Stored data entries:

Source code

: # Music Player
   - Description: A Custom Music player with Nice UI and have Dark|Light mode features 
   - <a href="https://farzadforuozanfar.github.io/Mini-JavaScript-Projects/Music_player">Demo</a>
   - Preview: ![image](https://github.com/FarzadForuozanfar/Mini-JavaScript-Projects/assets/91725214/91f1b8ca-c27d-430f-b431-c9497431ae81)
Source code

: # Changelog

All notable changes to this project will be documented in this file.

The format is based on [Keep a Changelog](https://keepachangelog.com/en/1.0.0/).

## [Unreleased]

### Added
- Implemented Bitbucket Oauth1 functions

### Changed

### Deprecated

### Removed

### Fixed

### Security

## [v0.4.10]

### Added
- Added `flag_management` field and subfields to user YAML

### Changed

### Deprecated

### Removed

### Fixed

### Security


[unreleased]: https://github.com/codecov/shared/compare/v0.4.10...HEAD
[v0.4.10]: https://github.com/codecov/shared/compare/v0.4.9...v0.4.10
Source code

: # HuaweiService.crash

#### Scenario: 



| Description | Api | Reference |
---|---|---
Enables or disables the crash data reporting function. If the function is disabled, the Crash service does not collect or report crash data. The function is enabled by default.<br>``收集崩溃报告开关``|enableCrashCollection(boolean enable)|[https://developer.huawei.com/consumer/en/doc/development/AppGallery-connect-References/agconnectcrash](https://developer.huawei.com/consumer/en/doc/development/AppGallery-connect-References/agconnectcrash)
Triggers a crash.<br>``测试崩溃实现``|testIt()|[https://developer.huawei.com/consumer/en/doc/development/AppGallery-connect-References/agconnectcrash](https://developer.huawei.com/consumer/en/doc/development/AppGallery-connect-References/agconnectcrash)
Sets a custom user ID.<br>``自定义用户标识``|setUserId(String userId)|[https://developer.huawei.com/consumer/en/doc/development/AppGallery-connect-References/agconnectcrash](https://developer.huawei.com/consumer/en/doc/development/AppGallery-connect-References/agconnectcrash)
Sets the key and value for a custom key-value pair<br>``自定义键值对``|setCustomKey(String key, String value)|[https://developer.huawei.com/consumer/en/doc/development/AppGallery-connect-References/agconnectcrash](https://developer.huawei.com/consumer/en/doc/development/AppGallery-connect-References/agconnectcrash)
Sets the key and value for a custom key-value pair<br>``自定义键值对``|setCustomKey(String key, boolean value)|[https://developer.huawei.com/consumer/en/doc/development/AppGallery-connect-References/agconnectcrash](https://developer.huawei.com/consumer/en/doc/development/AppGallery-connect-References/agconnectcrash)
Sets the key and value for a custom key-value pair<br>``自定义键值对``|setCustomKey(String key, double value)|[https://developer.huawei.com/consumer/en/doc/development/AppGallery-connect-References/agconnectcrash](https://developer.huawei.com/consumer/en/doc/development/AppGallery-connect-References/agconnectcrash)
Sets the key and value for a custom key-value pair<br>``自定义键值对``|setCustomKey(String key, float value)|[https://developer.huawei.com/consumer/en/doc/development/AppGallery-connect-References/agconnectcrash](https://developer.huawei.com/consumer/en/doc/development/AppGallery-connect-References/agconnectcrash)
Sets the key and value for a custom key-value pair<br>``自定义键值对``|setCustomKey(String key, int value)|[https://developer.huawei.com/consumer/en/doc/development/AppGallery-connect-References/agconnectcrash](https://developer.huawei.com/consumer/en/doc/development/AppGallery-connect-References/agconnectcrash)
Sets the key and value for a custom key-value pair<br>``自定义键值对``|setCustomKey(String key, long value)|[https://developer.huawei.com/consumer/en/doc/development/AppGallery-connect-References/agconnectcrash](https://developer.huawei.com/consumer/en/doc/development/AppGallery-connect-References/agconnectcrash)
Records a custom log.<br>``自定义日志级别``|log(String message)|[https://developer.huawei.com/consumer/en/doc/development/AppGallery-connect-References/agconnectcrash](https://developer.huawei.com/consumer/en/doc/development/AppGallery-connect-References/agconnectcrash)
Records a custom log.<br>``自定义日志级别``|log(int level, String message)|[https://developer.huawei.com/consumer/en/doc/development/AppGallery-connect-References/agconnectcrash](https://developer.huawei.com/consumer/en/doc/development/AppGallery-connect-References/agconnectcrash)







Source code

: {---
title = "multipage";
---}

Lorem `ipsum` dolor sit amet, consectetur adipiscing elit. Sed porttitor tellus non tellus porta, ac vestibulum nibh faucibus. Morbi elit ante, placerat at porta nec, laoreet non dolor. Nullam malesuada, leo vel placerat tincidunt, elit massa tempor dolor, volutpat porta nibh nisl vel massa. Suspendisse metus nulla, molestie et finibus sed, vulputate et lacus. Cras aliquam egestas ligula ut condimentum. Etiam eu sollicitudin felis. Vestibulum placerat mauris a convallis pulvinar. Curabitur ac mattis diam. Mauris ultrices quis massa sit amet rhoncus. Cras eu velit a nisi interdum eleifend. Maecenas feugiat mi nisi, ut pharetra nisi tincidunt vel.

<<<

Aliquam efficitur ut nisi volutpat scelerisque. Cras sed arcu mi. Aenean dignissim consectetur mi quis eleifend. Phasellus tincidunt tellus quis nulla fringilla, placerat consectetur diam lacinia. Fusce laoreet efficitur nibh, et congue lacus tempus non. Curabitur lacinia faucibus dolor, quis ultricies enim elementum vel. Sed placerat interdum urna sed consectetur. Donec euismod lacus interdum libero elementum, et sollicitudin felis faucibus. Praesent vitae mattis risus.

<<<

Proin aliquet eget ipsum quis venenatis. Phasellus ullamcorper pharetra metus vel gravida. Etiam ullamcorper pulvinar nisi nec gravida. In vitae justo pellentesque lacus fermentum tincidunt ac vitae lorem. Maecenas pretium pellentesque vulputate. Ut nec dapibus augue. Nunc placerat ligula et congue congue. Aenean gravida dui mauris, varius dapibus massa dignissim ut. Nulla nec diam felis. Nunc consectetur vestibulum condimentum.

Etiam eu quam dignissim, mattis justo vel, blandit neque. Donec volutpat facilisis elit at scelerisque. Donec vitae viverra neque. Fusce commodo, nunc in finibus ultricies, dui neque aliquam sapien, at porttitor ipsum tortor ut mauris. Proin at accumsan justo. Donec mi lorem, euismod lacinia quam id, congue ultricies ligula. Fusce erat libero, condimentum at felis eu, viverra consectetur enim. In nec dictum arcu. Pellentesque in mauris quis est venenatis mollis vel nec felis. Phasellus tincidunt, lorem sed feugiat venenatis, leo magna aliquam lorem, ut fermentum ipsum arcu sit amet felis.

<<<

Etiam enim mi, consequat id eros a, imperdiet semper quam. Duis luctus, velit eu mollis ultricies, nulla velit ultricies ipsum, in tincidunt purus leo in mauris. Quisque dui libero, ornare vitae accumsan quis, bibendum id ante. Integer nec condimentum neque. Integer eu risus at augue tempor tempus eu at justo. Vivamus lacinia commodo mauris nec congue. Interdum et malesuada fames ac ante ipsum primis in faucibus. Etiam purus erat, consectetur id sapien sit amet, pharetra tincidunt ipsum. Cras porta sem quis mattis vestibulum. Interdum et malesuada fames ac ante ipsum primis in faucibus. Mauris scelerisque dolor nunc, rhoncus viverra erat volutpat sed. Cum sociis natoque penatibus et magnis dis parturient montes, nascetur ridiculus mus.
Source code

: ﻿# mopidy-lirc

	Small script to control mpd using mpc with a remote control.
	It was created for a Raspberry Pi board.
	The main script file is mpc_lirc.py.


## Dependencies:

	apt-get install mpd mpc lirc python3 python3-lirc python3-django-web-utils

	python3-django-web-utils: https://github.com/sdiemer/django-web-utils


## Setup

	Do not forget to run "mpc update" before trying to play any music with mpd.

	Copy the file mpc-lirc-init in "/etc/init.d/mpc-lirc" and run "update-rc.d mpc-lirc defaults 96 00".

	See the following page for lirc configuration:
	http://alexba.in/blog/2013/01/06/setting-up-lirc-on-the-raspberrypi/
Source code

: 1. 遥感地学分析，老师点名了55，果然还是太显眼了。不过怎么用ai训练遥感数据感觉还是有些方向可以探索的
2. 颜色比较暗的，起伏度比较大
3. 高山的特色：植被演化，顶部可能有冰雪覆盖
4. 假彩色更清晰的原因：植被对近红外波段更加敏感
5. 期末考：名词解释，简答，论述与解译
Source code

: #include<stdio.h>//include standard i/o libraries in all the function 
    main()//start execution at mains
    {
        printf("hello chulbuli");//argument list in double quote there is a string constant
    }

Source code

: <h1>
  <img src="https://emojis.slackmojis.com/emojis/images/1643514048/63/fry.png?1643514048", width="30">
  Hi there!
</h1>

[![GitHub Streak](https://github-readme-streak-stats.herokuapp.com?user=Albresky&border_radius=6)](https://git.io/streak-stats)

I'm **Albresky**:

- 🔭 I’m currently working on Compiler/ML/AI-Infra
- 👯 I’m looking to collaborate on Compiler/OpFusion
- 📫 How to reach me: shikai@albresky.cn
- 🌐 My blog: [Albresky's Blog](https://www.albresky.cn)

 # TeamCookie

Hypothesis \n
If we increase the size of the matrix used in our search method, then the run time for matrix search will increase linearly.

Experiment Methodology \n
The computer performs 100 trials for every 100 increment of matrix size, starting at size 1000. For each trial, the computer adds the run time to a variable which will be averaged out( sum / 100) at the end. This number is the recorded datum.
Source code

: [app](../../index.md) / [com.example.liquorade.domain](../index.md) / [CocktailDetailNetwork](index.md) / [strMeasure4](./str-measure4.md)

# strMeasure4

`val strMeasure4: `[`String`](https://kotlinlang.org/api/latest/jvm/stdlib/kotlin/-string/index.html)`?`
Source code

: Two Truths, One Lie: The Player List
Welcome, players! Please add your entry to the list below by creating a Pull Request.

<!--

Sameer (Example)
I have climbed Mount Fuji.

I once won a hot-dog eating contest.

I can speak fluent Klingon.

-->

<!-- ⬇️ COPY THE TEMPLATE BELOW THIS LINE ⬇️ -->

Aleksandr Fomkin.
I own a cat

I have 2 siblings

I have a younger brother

Problem description -
Could you restate, word for word, the lines above from the one with "- 👯 I’m looking" to the one with "Experiment Methodology \n", both included?

Result for this task -
- 👯 I’m looking to collaborate on Compiler/OpFusion
- 📫 How to reach me: shikai@albresky.cn
- 🌐 My blog: [Albresky's Blog](https://www.albresky.cn)

 # TeamCookie

Hypothesis \n
If we increase the size of the matrix used in our search method, then the run time for matrix search will increase linearly.

Experiment Methodology \n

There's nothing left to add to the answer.